**Aim of the task:** Reproduce, please, only the lines from the first line below to the line containing "Consider the Lagrangian", inclusive.

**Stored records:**
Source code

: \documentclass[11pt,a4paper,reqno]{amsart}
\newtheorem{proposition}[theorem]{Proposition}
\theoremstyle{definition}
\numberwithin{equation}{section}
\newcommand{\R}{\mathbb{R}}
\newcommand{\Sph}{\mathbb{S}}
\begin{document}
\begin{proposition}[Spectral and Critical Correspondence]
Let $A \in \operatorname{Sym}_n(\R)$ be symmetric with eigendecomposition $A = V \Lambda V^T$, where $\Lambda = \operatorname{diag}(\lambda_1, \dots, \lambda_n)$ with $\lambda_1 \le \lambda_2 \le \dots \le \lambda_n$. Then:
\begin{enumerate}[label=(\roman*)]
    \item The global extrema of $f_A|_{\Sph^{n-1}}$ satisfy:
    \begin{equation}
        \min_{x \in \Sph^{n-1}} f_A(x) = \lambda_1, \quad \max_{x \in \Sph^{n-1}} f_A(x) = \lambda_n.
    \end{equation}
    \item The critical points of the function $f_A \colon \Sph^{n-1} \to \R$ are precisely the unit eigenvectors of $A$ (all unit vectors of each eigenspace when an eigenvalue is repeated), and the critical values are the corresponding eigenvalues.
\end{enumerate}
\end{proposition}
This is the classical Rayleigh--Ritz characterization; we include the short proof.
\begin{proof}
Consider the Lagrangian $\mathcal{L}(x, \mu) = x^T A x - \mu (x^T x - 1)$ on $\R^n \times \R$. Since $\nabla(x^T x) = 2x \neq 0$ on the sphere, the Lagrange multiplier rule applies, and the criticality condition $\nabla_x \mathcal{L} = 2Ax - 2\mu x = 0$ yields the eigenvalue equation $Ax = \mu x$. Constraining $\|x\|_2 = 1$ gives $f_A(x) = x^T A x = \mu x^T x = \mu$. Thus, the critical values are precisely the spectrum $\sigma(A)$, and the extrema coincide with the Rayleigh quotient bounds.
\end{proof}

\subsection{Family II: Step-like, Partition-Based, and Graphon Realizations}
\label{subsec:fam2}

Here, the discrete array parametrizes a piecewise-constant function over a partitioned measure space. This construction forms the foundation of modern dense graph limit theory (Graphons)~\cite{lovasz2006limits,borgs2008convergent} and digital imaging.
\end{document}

**Exercise response:**
Source code

: \documentclass[11pt,a4paper,reqno]{amsart}
\newtheorem{proposition}[theorem]{Proposition}
\theoremstyle{definition}
\numberwithin{equation}{section}
\newcommand{\R}{\mathbb{R}}
\newcommand{\Sph}{\mathbb{S}}
\begin{document}
\begin{proposition}[Spectral and Critical Correspondence]
Let $A \in \operatorname{Sym}_n(\R)$ be symmetric with eigendecomposition $A = V \Lambda V^T$, where $\Lambda = \operatorname{diag}(\lambda_1, \dots, \lambda_n)$ with $\lambda_1 \le \lambda_2 \le \dots \le \lambda_n$. Then:
\begin{enumerate}[label=(\roman*)]
    \item The global extrema of $f_A|_{\Sph^{n-1}}$ satisfy:
    \begin{equation}
        \min_{x \in \Sph^{n-1}} f_A(x) = \lambda_1, \quad \max_{x \in \Sph^{n-1}} f_A(x) = \lambda_n.
    \end{equation}
    \item The critical points of the function $f_A \colon \Sph^{n-1} \to \R$ are precisely the unit eigenvectors of $A$ (all unit vectors of each eigenspace when an eigenvalue is repeated), and the critical values are the corresponding eigenvalues.
\end{enumerate}
\end{proposition}
This is the classical Rayleigh--Ritz characterization; we include the short proof.
\begin{proof}
Consider the Lagrangian $\mathcal{L}(x, \mu) = x^T A x - \mu (x^T x - 1)$ on $\R^n \times \R$. Since $\nabla(x^T x) = 2x \neq 0$ on the sphere, the Lagrange multiplier rule applies, and the criticality condition $\nabla_x \mathcal{L} = 2Ax - 2\mu x = 0$ yields the eigenvalue equation $Ax = \mu x$. Constraining $\|x\|_2 = 1$ gives $f_A(x) = x^T A x = \mu x^T x = \mu$. Thus, the critical values are precisely the spectrum $\sigma(A)$, and the extrema coincide with the Rayleigh quotient bounds.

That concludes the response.